Like other tyrannosaurids, Tyrannosaurus was a bipedal carnivore with a massive skull balanced by a long, heavy tail. Relative to the large and powerful hindlimbs, Tyrannosaurus forelimbs were small, though unusually powerful for their size, and bore two primary digits, along with a possible third vestigial digit. Although other theropods rivaled or exceeded T. rex in size, it was the largest known tyrannosaurid and one of the largest known land predators, measuring up to 13 metres (43 feet) in length[1] and up to 6.8 metric tons (7.5 short tons) in weight.[2] By far the largest carnivore in its environment, T. rex may have been an apex predator, preying upon hadrosaurs and ceratopsians, although some experts have suggested it was primarily a scavenger.
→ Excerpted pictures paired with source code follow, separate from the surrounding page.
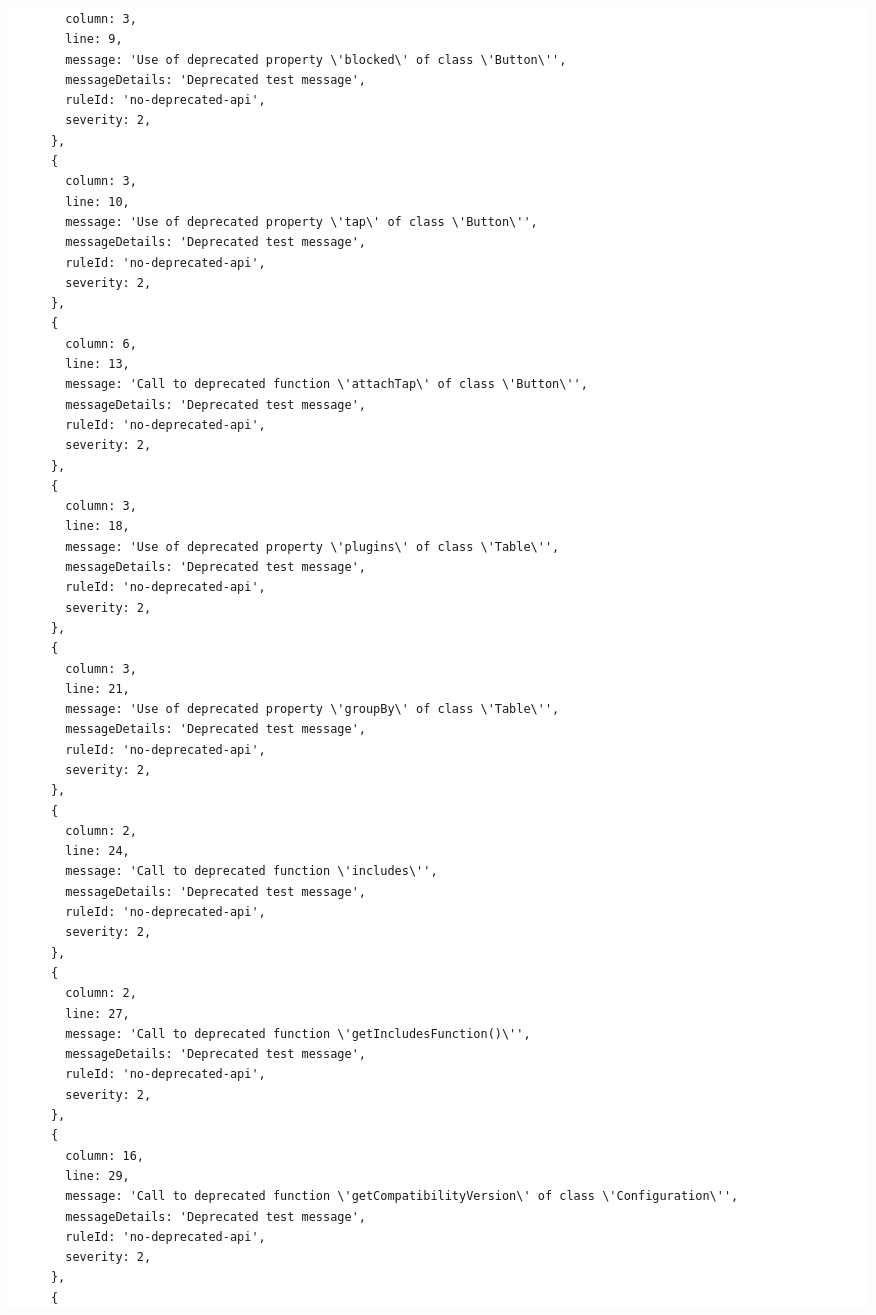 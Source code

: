             column: 3,
            line: 9,
            message: 'Use of deprecated property \'blocked\' of class \'Button\'',
            messageDetails: 'Deprecated test message',
            ruleId: 'no-deprecated-api',
            severity: 2,
          },
          {
            column: 3,
            line: 10,
            message: 'Use of deprecated property \'tap\' of class \'Button\'',
            messageDetails: 'Deprecated test message',
            ruleId: 'no-deprecated-api',
            severity: 2,
          },
          {
            column: 6,
            line: 13,
            message: 'Call to deprecated function \'attachTap\' of class \'Button\'',
            messageDetails: 'Deprecated test message',
            ruleId: 'no-deprecated-api',
            severity: 2,
          },
          {
            column: 3,
            line: 18,
            message: 'Use of deprecated property \'plugins\' of class \'Table\'',
            messageDetails: 'Deprecated test message',
            ruleId: 'no-deprecated-api',
            severity: 2,
          },
          {
            column: 3,
            line: 21,
            message: 'Use of deprecated property \'groupBy\' of class \'Table\'',
            messageDetails: 'Deprecated test message',
            ruleId: 'no-deprecated-api',
            severity: 2,
          },
          {
            column: 2,
            line: 24,
            message: 'Call to deprecated function \'includes\'',
            messageDetails: 'Deprecated test message',
            ruleId: 'no-deprecated-api',
            severity: 2,
          },
          {
            column: 2,
            line: 27,
            message: 'Call to deprecated function \'getIncludesFunction()\'',
            messageDetails: 'Deprecated test message',
            ruleId: 'no-deprecated-api',
            severity: 2,
          },
          {
            column: 16,
            line: 29,
            message: 'Call to deprecated function \'getCompatibilityVersion\' of class \'Configuration\'',
            messageDetails: 'Deprecated test message',
            ruleId: 'no-deprecated-api',
            severity: 2,
          },
          { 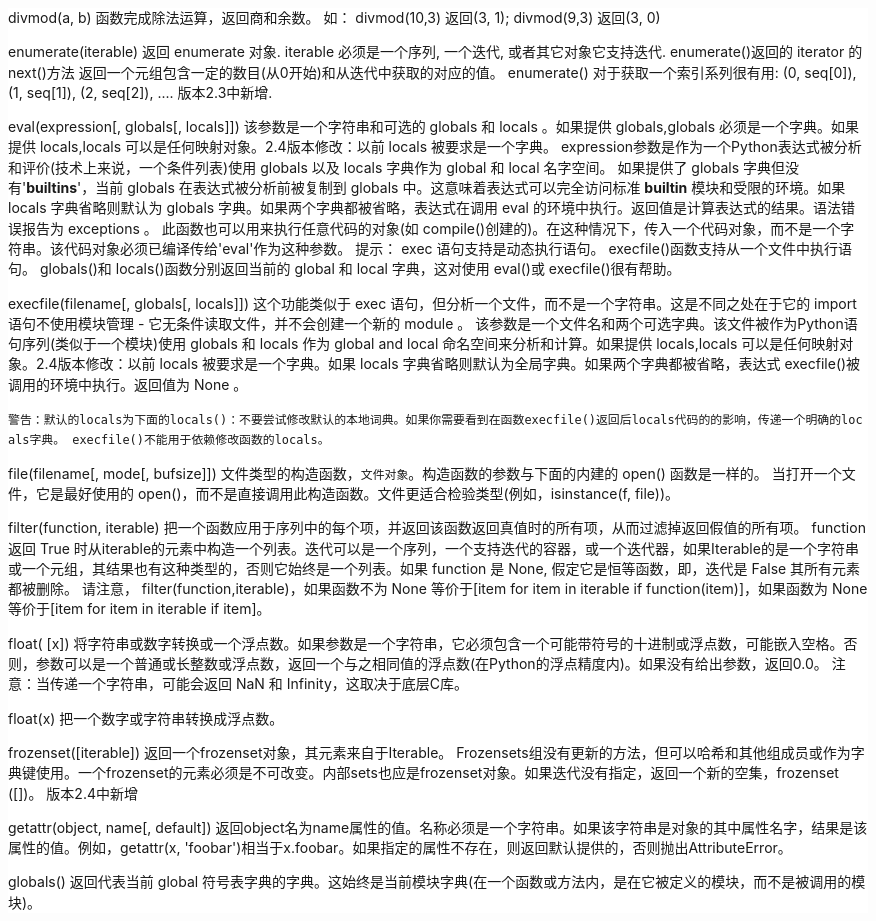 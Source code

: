 divmod(a, b)
    函数完成除法运算，返回商和余数。
    如： divmod(10,3) 返回(3, 1); divmod(9,3) 返回(3, 0)

enumerate(iterable)
    返回 enumerate 对象. iterable 必须是一个序列, 一个迭代, 或者其它对象它支持迭代.
    enumerate()返回的 iterator 的 next()方法 返回一个元组包含一定的数目(从0开始)和从迭代中获取的对应的值。
    enumerate() 对于获取一个索引系列很有用: (0, seq[0]), (1, seq[1]), (2, seq[2]), .... 版本2.3中新增.

eval(expression[, globals[, locals]])
    该参数是一个字符串和可选的 globals 和 locals 。如果提供 globals,globals 必须是一个字典。如果提供 locals,locals 可以是任何映射对象。2.4版本修改：以前 locals 被要求是一个字典。
    expression参数是作为一个Python表达式被分析和评价(技术上来说，一个条件列表)使用 globals 以及 locals 字典作为 global 和 local 名字空间。
    如果提供了 globals 字典但没有'__builtins__'，当前 globals 在表达式被分析前被复制到 globals 中。这意味着表达式可以完全访问标准 __builtin__ 模块和受限的环境。如果 locals 字典省略则默认为 globals 字典。如果两个字典都被省略，表达式在调用 eval 的环境中执行。返回值是计算表达式的结果。语法错误报告为 exceptions 。
    此函数也可以用来执行任意代码的对象(如 compile()创建的)。在这种情况下，传入一个代码对象，而不是一个字符串。该代码对象必须已编译传给'eval'作为这种参数。
    提示： exec 语句支持是动态执行语句。 execfile()函数支持从一个文件中执行语句。 globals()和 locals()函数分别返回当前的 global 和 local 字典，这对使用 eval()或 execfile()很有帮助。

execfile(filename[, globals[, locals]])
    这个功能类似于 exec 语句，但分析一个文件，而不是一个字符串。这是不同之处在于它的 import 语句不使用模块管理 - 它无条件读取文件，并不会创建一个新的 module 。
    该参数是一个文件名和两个可选字典。该文件被作为Python语句序列(类似于一个模块)使用 globals 和 locals 作为 global and local 命名空间来分析和计算。如果提供 locals,locals 可以是任何映射对象。2.4版本修改：以前 locals 被要求是一个字典。如果 locals 字典省略则默认为全局字典。如果两个字典都被省略，表达式 execfile()被调用的环境中执行。返回值为 None 。

    警告：默认的locals为下面的locals()：不要尝试修改默认的本地词典。如果你需要看到在函数execfile()返回后locals代码的的影响，传递一个明确的locals字典。 execfile()不能用于依赖修改函数的locals。

file(filename[, mode[, bufsize]])
    文件类型的构造函数，`文件对象`。构造函数的参数与下面的内建的 open() 函数是一样的。
    当打开一个文件，它是最好使用的 open()，而不是直接调用此构造函数。文件更适合检验类型(例如，isinstance(f, file))。

filter(function, iterable)
    把一个函数应用于序列中的每个项，并返回该函数返回真值时的所有项，从而过滤掉返回假值的所有项。
    function 返回 True 时从iterable的元素中构造一个列表。迭代可以是一个序列，一个支持迭代的容器，或一个迭代器，如果Iterable的是一个字符串或一个元组，其结果也有这种类型的，否则它始终是一个列表。如果 function 是 None, 假定它是恒等函数，即，迭代是 False 其所有元素都被删除。
    请注意， filter(function,iterable)，如果函数不为 None 等价于[item for item in iterable if function(item)]，如果函数为 None 等价于[item for item in iterable if item]。

float( [x])
    将字符串或数字转换或一个浮点数。如果参数是一个字符串，它必须包含一个可能带符号的十进制或浮点数，可能嵌入空格。否则，参数可以是一个普通或长整数或浮点数，返回一个与之相同值的浮点数(在Python的浮点精度内)。如果没有给出参数，返回0.0。
    注意：当传递一个字符串，可能会返回 NaN 和 Infinity，这取决于底层C库。

float(x)
    把一个数字或字符串转换成浮点数。

frozenset([iterable])
    返回一个frozenset对象，其元素来自于Iterable。 Frozensets组没有更新的方法，但可以哈希和其他组成员或作为字典键使用。一个frozenset的元素必须是不可改变。内部sets也应是frozenset对象。如果迭代没有指定，返回一个新的空集，frozenset ([])。 版本2.4中新增

getattr(object, name[, default])
    返回object名为name属性的值。名称必须是一个字符串。如果该字符串是对象的其中属性名字，结果是该属性的值。例如，getattr(x, 'foobar')相当于x.foobar。如果指定的属性不存在，则返回默认提供的，否则抛出AttributeError。

globals()
    返回代表当前 global 符号表字典的字典。这始终是当前模块字典(在一个函数或方法内，是在它被定义的模块，而不是被调用的模块)。
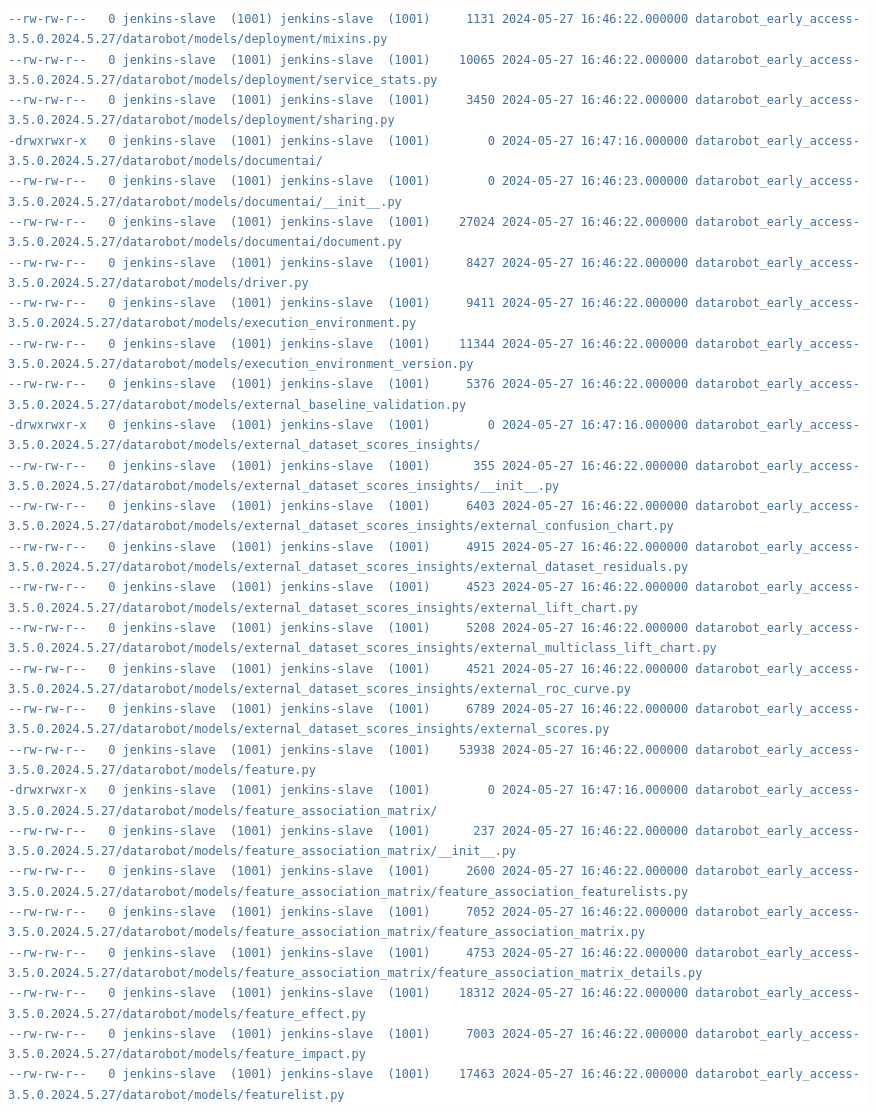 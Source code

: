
 ```diff
--rw-rw-r--   0 jenkins-slave  (1001) jenkins-slave  (1001)     1131 2024-05-27 16:46:22.000000 datarobot_early_access-3.5.0.2024.5.27/datarobot/models/deployment/mixins.py
--rw-rw-r--   0 jenkins-slave  (1001) jenkins-slave  (1001)    10065 2024-05-27 16:46:22.000000 datarobot_early_access-3.5.0.2024.5.27/datarobot/models/deployment/service_stats.py
--rw-rw-r--   0 jenkins-slave  (1001) jenkins-slave  (1001)     3450 2024-05-27 16:46:22.000000 datarobot_early_access-3.5.0.2024.5.27/datarobot/models/deployment/sharing.py
-drwxrwxr-x   0 jenkins-slave  (1001) jenkins-slave  (1001)        0 2024-05-27 16:47:16.000000 datarobot_early_access-3.5.0.2024.5.27/datarobot/models/documentai/
--rw-rw-r--   0 jenkins-slave  (1001) jenkins-slave  (1001)        0 2024-05-27 16:46:23.000000 datarobot_early_access-3.5.0.2024.5.27/datarobot/models/documentai/__init__.py
--rw-rw-r--   0 jenkins-slave  (1001) jenkins-slave  (1001)    27024 2024-05-27 16:46:22.000000 datarobot_early_access-3.5.0.2024.5.27/datarobot/models/documentai/document.py
--rw-rw-r--   0 jenkins-slave  (1001) jenkins-slave  (1001)     8427 2024-05-27 16:46:22.000000 datarobot_early_access-3.5.0.2024.5.27/datarobot/models/driver.py
--rw-rw-r--   0 jenkins-slave  (1001) jenkins-slave  (1001)     9411 2024-05-27 16:46:22.000000 datarobot_early_access-3.5.0.2024.5.27/datarobot/models/execution_environment.py
--rw-rw-r--   0 jenkins-slave  (1001) jenkins-slave  (1001)    11344 2024-05-27 16:46:22.000000 datarobot_early_access-3.5.0.2024.5.27/datarobot/models/execution_environment_version.py
--rw-rw-r--   0 jenkins-slave  (1001) jenkins-slave  (1001)     5376 2024-05-27 16:46:22.000000 datarobot_early_access-3.5.0.2024.5.27/datarobot/models/external_baseline_validation.py
-drwxrwxr-x   0 jenkins-slave  (1001) jenkins-slave  (1001)        0 2024-05-27 16:47:16.000000 datarobot_early_access-3.5.0.2024.5.27/datarobot/models/external_dataset_scores_insights/
--rw-rw-r--   0 jenkins-slave  (1001) jenkins-slave  (1001)      355 2024-05-27 16:46:22.000000 datarobot_early_access-3.5.0.2024.5.27/datarobot/models/external_dataset_scores_insights/__init__.py
--rw-rw-r--   0 jenkins-slave  (1001) jenkins-slave  (1001)     6403 2024-05-27 16:46:22.000000 datarobot_early_access-3.5.0.2024.5.27/datarobot/models/external_dataset_scores_insights/external_confusion_chart.py
--rw-rw-r--   0 jenkins-slave  (1001) jenkins-slave  (1001)     4915 2024-05-27 16:46:22.000000 datarobot_early_access-3.5.0.2024.5.27/datarobot/models/external_dataset_scores_insights/external_dataset_residuals.py
--rw-rw-r--   0 jenkins-slave  (1001) jenkins-slave  (1001)     4523 2024-05-27 16:46:22.000000 datarobot_early_access-3.5.0.2024.5.27/datarobot/models/external_dataset_scores_insights/external_lift_chart.py
--rw-rw-r--   0 jenkins-slave  (1001) jenkins-slave  (1001)     5208 2024-05-27 16:46:22.000000 datarobot_early_access-3.5.0.2024.5.27/datarobot/models/external_dataset_scores_insights/external_multiclass_lift_chart.py
--rw-rw-r--   0 jenkins-slave  (1001) jenkins-slave  (1001)     4521 2024-05-27 16:46:22.000000 datarobot_early_access-3.5.0.2024.5.27/datarobot/models/external_dataset_scores_insights/external_roc_curve.py
--rw-rw-r--   0 jenkins-slave  (1001) jenkins-slave  (1001)     6789 2024-05-27 16:46:22.000000 datarobot_early_access-3.5.0.2024.5.27/datarobot/models/external_dataset_scores_insights/external_scores.py
--rw-rw-r--   0 jenkins-slave  (1001) jenkins-slave  (1001)    53938 2024-05-27 16:46:22.000000 datarobot_early_access-3.5.0.2024.5.27/datarobot/models/feature.py
-drwxrwxr-x   0 jenkins-slave  (1001) jenkins-slave  (1001)        0 2024-05-27 16:47:16.000000 datarobot_early_access-3.5.0.2024.5.27/datarobot/models/feature_association_matrix/
--rw-rw-r--   0 jenkins-slave  (1001) jenkins-slave  (1001)      237 2024-05-27 16:46:22.000000 datarobot_early_access-3.5.0.2024.5.27/datarobot/models/feature_association_matrix/__init__.py
--rw-rw-r--   0 jenkins-slave  (1001) jenkins-slave  (1001)     2600 2024-05-27 16:46:22.000000 datarobot_early_access-3.5.0.2024.5.27/datarobot/models/feature_association_matrix/feature_association_featurelists.py
--rw-rw-r--   0 jenkins-slave  (1001) jenkins-slave  (1001)     7052 2024-05-27 16:46:22.000000 datarobot_early_access-3.5.0.2024.5.27/datarobot/models/feature_association_matrix/feature_association_matrix.py
--rw-rw-r--   0 jenkins-slave  (1001) jenkins-slave  (1001)     4753 2024-05-27 16:46:22.000000 datarobot_early_access-3.5.0.2024.5.27/datarobot/models/feature_association_matrix/feature_association_matrix_details.py
--rw-rw-r--   0 jenkins-slave  (1001) jenkins-slave  (1001)    18312 2024-05-27 16:46:22.000000 datarobot_early_access-3.5.0.2024.5.27/datarobot/models/feature_effect.py
--rw-rw-r--   0 jenkins-slave  (1001) jenkins-slave  (1001)     7003 2024-05-27 16:46:22.000000 datarobot_early_access-3.5.0.2024.5.27/datarobot/models/feature_impact.py
--rw-rw-r--   0 jenkins-slave  (1001) jenkins-slave  (1001)    17463 2024-05-27 16:46:22.000000 datarobot_early_access-3.5.0.2024.5.27/datarobot/models/featurelist.py
```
More than 30 specimens of T. rex have been identified, some of which are nearly complete skeletons. Soft tissue and proteins have been reported in at least one of these specimens. The abundance of fossil material has allowed significant research into many aspects of its biology, including life history and biomechanics. The feeding habits, physiology and potential speed of T. rex are a few subjects of debate. Its taxonomy is also controversial, with some scientists considering Tarbosaurus bataar from Asia to represent a second species of Tyrannosaurus and others maintaining Tarbosaurus as a separate genus. Several other genera of North American tyrannosaurids have also been synonymized with Tyrannosaurus.